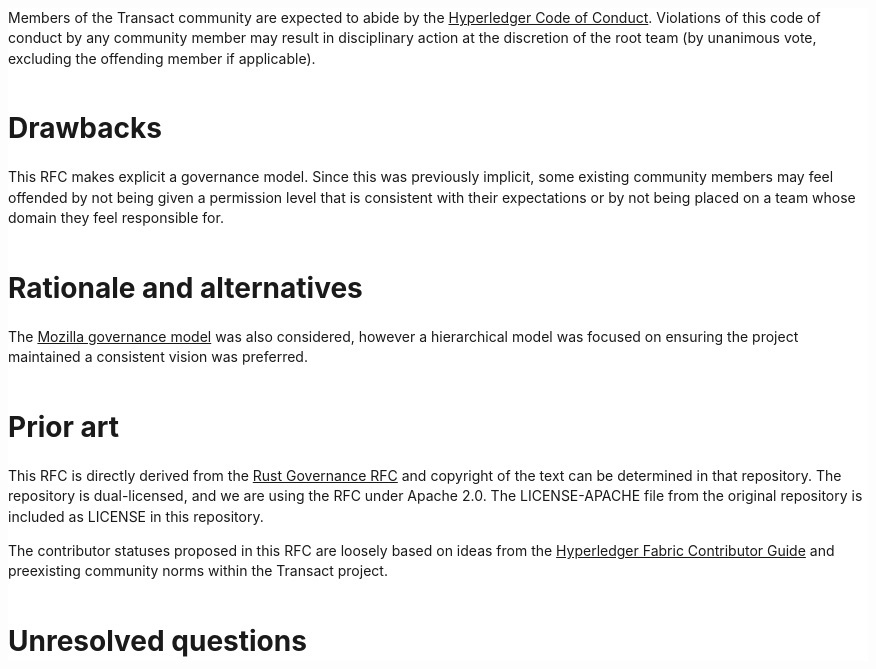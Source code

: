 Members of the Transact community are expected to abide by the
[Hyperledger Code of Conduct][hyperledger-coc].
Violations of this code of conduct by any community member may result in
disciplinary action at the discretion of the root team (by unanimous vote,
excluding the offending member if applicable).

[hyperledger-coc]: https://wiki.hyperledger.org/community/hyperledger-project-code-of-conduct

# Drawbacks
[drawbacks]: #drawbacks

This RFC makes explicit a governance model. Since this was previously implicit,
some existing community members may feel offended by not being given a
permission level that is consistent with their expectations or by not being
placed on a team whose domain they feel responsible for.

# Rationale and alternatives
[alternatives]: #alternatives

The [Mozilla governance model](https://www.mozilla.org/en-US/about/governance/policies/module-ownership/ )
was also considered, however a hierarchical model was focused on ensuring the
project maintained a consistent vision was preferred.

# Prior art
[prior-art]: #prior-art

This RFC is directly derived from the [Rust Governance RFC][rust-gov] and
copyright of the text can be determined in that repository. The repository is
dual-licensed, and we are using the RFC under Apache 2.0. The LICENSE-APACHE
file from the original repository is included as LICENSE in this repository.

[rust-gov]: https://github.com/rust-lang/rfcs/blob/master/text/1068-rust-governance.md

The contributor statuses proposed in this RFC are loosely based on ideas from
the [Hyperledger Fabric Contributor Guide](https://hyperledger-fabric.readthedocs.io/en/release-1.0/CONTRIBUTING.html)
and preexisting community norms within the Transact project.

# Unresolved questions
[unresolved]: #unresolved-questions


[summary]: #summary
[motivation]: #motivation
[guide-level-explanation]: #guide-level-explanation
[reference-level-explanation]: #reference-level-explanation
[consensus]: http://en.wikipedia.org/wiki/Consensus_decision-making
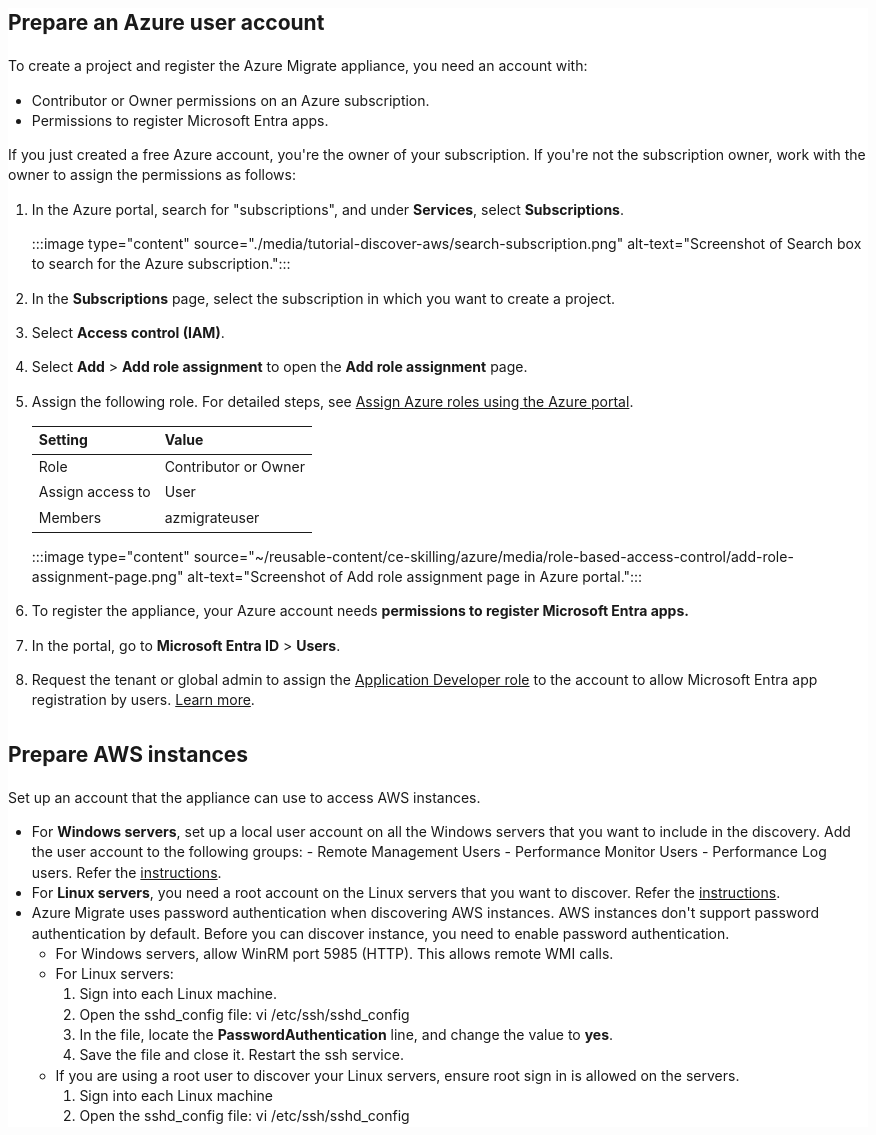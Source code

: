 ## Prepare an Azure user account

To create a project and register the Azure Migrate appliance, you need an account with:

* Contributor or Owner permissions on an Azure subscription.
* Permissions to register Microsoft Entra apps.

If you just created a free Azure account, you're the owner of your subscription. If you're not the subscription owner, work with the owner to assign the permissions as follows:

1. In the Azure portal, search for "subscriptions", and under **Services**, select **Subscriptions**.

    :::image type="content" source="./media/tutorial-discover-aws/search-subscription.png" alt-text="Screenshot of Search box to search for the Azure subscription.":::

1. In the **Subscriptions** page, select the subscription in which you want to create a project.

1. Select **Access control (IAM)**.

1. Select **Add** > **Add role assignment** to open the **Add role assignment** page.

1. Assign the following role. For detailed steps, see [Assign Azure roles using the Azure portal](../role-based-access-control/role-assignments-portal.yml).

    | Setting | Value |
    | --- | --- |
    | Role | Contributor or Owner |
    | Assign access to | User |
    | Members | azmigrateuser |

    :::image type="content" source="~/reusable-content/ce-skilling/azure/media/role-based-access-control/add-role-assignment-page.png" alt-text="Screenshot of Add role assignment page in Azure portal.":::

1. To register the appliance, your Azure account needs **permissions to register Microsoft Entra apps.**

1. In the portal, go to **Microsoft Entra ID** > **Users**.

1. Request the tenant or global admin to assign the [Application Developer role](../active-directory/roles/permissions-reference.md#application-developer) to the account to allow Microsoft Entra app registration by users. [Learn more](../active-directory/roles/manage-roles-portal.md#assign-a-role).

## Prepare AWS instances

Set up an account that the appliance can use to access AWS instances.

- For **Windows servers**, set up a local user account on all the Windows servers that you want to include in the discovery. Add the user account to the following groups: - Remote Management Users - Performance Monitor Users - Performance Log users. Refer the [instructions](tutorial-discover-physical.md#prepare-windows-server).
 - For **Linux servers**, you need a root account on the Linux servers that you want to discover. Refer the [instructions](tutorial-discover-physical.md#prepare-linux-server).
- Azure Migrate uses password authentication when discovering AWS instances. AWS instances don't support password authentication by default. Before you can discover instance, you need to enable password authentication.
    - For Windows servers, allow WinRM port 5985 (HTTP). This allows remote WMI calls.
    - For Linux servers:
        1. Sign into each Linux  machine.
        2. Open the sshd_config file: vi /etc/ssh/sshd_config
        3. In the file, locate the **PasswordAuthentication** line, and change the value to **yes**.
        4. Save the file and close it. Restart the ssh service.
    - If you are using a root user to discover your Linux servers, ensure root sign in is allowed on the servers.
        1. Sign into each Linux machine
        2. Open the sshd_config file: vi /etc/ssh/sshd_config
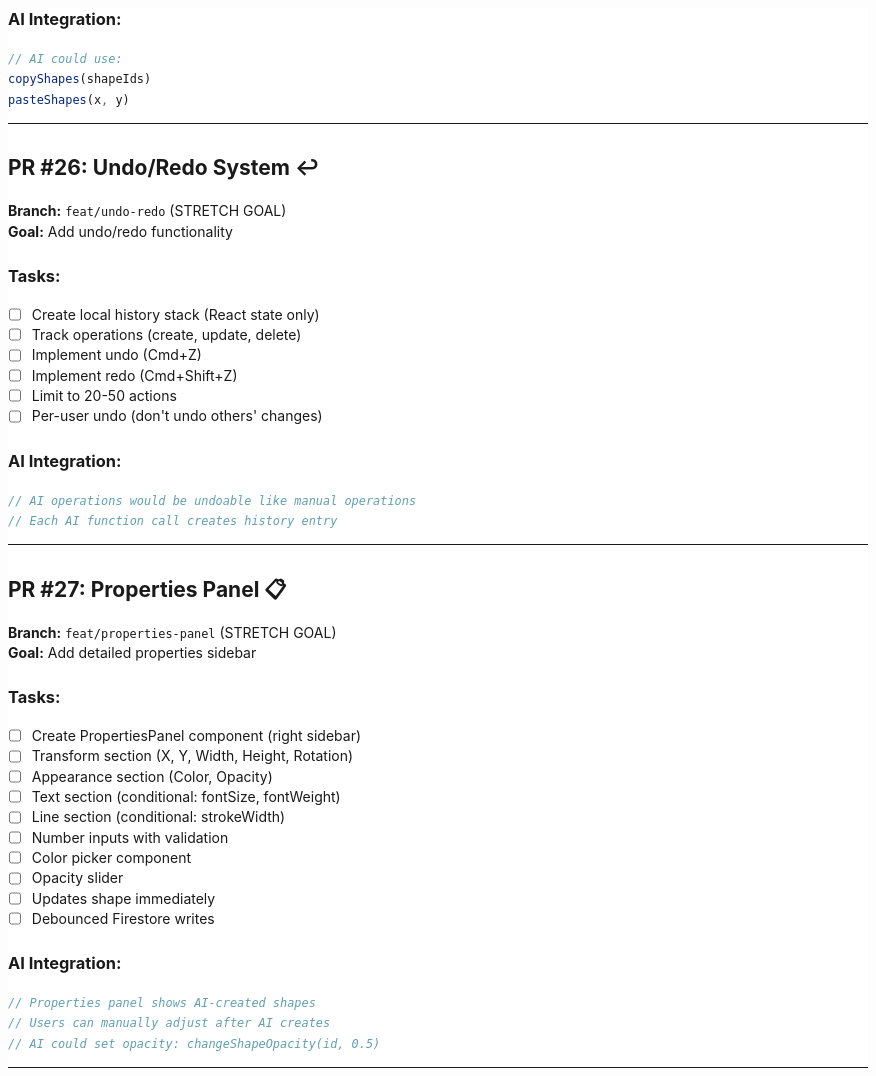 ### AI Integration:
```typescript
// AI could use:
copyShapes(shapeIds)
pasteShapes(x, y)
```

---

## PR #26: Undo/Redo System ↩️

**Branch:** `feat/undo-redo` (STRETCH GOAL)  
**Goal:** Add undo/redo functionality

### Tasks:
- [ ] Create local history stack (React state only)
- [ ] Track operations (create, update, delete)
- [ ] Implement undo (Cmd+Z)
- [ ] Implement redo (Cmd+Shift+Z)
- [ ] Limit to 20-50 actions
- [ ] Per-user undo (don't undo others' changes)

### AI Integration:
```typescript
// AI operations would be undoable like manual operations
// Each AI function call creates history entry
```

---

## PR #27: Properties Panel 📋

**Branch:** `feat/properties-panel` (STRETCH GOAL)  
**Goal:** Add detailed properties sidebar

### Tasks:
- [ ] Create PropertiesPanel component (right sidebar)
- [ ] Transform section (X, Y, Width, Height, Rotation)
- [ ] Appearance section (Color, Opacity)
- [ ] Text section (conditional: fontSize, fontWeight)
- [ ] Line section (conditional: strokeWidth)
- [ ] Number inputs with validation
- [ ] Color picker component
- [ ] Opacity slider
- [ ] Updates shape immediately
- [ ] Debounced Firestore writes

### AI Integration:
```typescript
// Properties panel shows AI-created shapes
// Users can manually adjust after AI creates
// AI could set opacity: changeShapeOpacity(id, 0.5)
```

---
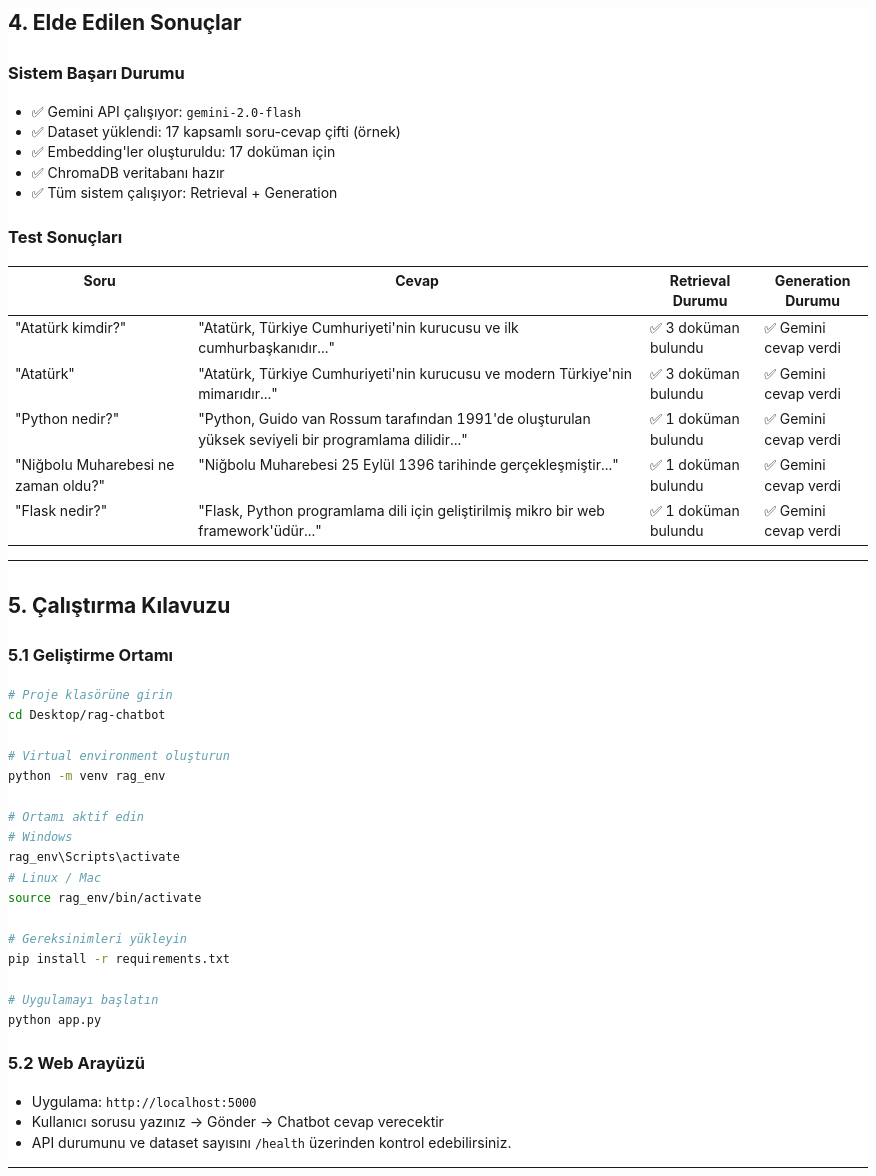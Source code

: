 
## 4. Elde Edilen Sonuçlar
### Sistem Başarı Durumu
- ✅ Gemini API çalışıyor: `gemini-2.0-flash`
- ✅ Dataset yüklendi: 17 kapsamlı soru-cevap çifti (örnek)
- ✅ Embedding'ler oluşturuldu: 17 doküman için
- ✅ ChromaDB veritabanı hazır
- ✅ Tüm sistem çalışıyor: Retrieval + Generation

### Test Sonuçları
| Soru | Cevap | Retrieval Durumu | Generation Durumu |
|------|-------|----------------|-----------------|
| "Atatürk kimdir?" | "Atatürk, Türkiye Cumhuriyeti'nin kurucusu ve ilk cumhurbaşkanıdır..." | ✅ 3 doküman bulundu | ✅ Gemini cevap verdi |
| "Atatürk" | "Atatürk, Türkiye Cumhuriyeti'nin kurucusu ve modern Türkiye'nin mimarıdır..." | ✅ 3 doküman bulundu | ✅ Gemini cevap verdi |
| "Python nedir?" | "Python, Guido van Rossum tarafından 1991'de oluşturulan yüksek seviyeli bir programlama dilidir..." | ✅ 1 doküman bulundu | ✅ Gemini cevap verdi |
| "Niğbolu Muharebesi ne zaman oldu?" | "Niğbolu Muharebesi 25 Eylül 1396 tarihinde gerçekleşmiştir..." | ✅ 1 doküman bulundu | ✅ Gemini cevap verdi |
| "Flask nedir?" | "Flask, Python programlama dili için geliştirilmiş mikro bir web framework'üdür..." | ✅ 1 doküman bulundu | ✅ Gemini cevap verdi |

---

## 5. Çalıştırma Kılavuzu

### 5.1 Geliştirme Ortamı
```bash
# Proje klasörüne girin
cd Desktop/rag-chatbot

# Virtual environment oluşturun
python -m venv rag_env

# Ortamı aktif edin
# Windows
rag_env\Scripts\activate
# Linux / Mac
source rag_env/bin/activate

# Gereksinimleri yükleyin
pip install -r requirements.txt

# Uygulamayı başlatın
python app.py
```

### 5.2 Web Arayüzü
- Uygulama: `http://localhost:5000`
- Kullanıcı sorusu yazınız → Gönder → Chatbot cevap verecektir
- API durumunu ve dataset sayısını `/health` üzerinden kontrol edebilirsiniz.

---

_TASK DESCRIPTION_:
Produce an exact copy of each line of data, skipping embedded images.

_FINISHED EXERCISE_:
Source code

: Members of the Transact community are expected to abide by the
[Hyperledger Code of Conduct][hyperledger-coc].
Violations of this code of conduct by any community member may result in
disciplinary action at the discretion of the root team (by unanimous vote,
excluding the offending member if applicable).

[hyperledger-coc]: https://wiki.hyperledger.org/community/hyperledger-project-code-of-conduct

# Drawbacks
[drawbacks]: #drawbacks

This RFC makes explicit a governance model. Since this was previously implicit,
some existing community members may feel offended by not being given a
permission level that is consistent with their expectations or by not being
placed on a team whose domain they feel responsible for.

# Rationale and alternatives
[alternatives]: #alternatives

The [Mozilla governance model](https://www.mozilla.org/en-US/about/governance/policies/module-ownership/ )
was also considered, however a hierarchical model was focused on ensuring the
project maintained a consistent vision was preferred.

# Prior art
[prior-art]: #prior-art

This RFC is directly derived from the [Rust Governance RFC][rust-gov] and
copyright of the text can be determined in that repository. The repository is
dual-licensed, and we are using the RFC under Apache 2.0. The LICENSE-APACHE
file from the original repository is included as LICENSE in this repository.

[rust-gov]: https://github.com/rust-lang/rfcs/blob/master/text/1068-rust-governance.md

The contributor statuses proposed in this RFC are loosely based on ideas from
the [Hyperledger Fabric Contributor Guide](https://hyperledger-fabric.readthedocs.io/en/release-1.0/CONTRIBUTING.html)
and preexisting community norms within the Transact project.

# Unresolved questions
[unresolved]: #unresolved-questions


[summary]: #summary
[motivation]: #motivation
[guide-level-explanation]: #guide-level-explanation
[reference-level-explanation]: #reference-level-explanation
[consensus]: http://en.wikipedia.org/wiki/Consensus_decision-making
Source code

: ## Prepare an Azure user account

To create a project and register the Azure Migrate appliance, you need an account with:

* Contributor or Owner permissions on an Azure subscription.
* Permissions to register Microsoft Entra apps.

If you just created a free Azure account, you're the owner of your subscription. If you're not the subscription owner, work with the owner to assign the permissions as follows:

1. In the Azure portal, search for "subscriptions", and under **Services**, select **Subscriptions**.

    :::image type="content" source="./media/tutorial-discover-aws/search-subscription.png" alt-text="Screenshot of Search box to search for the Azure subscription.":::

1. In the **Subscriptions** page, select the subscription in which you want to create a project.

1. Select **Access control (IAM)**.

1. Select **Add** > **Add role assignment** to open the **Add role assignment** page.

1. Assign the following role. For detailed steps, see [Assign Azure roles using the Azure portal](../role-based-access-control/role-assignments-portal.yml).

    | Setting | Value |
    | --- | --- |
    | Role | Contributor or Owner |
    | Assign access to | User |
    | Members | azmigrateuser |

    :::image type="content" source="~/reusable-content/ce-skilling/azure/media/role-based-access-control/add-role-assignment-page.png" alt-text="Screenshot of Add role assignment page in Azure portal.":::

1. To register the appliance, your Azure account needs **permissions to register Microsoft Entra apps.**

1. In the portal, go to **Microsoft Entra ID** > **Users**.

1. Request the tenant or global admin to assign the [Application Developer role](../active-directory/roles/permissions-reference.md#application-developer) to the account to allow Microsoft Entra app registration by users. [Learn more](../active-directory/roles/manage-roles-portal.md#assign-a-role).

## Prepare AWS instances

Set up an account that the appliance can use to access AWS instances.

- For **Windows servers**, set up a local user account on all the Windows servers that you want to include in the discovery. Add the user account to the following groups: - Remote Management Users - Performance Monitor Users - Performance Log users. Refer the [instructions](tutorial-discover-physical.md#prepare-windows-server).
 - For **Linux servers**, you need a root account on the Linux servers that you want to discover. Refer the [instructions](tutorial-discover-physical.md#prepare-linux-server).
- Azure Migrate uses password authentication when discovering AWS instances. AWS instances don't support password authentication by default. Before you can discover instance, you need to enable password authentication.
    - For Windows servers, allow WinRM port 5985 (HTTP). This allows remote WMI calls.
    - For Linux servers:
        1. Sign into each Linux  machine.
        2. Open the sshd_config file: vi /etc/ssh/sshd_config
        3. In the file, locate the **PasswordAuthentication** line, and change the value to **yes**.
        4. Save the file and close it. Restart the ssh service.
    - If you are using a root user to discover your Linux servers, ensure root sign in is allowed on the servers.
        1. Sign into each Linux machine
        2. Open the sshd_config file: vi /etc/ssh/sshd_config
 ### AI Integration:
```typescript
// AI could use:
copyShapes(shapeIds)
pasteShapes(x, y)
```

---

## PR #26: Undo/Redo System ↩️

**Branch:** `feat/undo-redo` (STRETCH GOAL)  
**Goal:** Add undo/redo functionality

### Tasks:
- [ ] Create local history stack (React state only)
- [ ] Track operations (create, update, delete)
- [ ] Implement undo (Cmd+Z)
- [ ] Implement redo (Cmd+Shift+Z)
- [ ] Limit to 20-50 actions
- [ ] Per-user undo (don't undo others' changes)

### AI Integration:
```typescript
// AI operations would be undoable like manual operations
// Each AI function call creates history entry
```

---

## PR #27: Properties Panel 📋

**Branch:** `feat/properties-panel` (STRETCH GOAL)  
**Goal:** Add detailed properties sidebar

### Tasks:
- [ ] Create PropertiesPanel component (right sidebar)
- [ ] Transform section (X, Y, Width, Height, Rotation)
- [ ] Appearance section (Color, Opacity)
- [ ] Text section (conditional: fontSize, fontWeight)
- [ ] Line section (conditional: strokeWidth)
- [ ] Number inputs with validation
- [ ] Color picker component
- [ ] Opacity slider
- [ ] Updates shape immediately
- [ ] Debounced Firestore writes

### AI Integration:
```typescript
// Properties panel shows AI-created shapes
// Users can manually adjust after AI creates
// AI could set opacity: changeShapeOpacity(id, 0.5)
```

---
Source code

: 
## 4. Elde Edilen Sonuçlar
### Sistem Başarı Durumu
- ✅ Gemini API çalışıyor: `gemini-2.0-flash`
- ✅ Dataset yüklendi: 17 kapsamlı soru-cevap çifti (örnek)
- ✅ Embedding'ler oluşturuldu: 17 doküman için
- ✅ ChromaDB veritabanı hazır
- ✅ Tüm sistem çalışıyor: Retrieval + Generation

### Test Sonuçları
| Soru | Cevap | Retrieval Durumu | Generation Durumu |
|------|-------|----------------|-----------------|
| "Atatürk kimdir?" | "Atatürk, Türkiye Cumhuriyeti'nin kurucusu ve ilk cumhurbaşkanıdır..." | ✅ 3 doküman bulundu | ✅ Gemini cevap verdi |
| "Atatürk" | "Atatürk, Türkiye Cumhuriyeti'nin kurucusu ve modern Türkiye'nin mimarıdır..." | ✅ 3 doküman bulundu | ✅ Gemini cevap verdi |
| "Python nedir?" | "Python, Guido van Rossum tarafından 1991'de oluşturulan yüksek seviyeli bir programlama dilidir..." | ✅ 1 doküman bulundu | ✅ Gemini cevap verdi |
| "Niğbolu Muharebesi ne zaman oldu?" | "Niğbolu Muharebesi 25 Eylül 1396 tarihinde gerçekleşmiştir..." | ✅ 1 doküman bulundu | ✅ Gemini cevap verdi |
| "Flask nedir?" | "Flask, Python programlama dili için geliştirilmiş mikro bir web framework'üdür..." | ✅ 1 doküman bulundu | ✅ Gemini cevap verdi |

---

## 5. Çalıştırma Kılavuzu

### 5.1 Geliştirme Ortamı
```bash
# Proje klasörüne girin
cd Desktop/rag-chatbot

# Virtual environment oluşturun
python -m venv rag_env

# Ortamı aktif edin
# Windows
rag_env\Scripts\activate
# Linux / Mac
source rag_env/bin/activate

# Gereksinimleri yükleyin
pip install -r requirements.txt

# Uygulamayı başlatın
python app.py
```

### 5.2 Web Arayüzü
- Uygulama: `http://localhost:5000`
- Kullanıcı sorusu yazınız → Gönder → Chatbot cevap verecektir
- API durumunu ve dataset sayısını `/health` üzerinden kontrol edebilirsiniz.

---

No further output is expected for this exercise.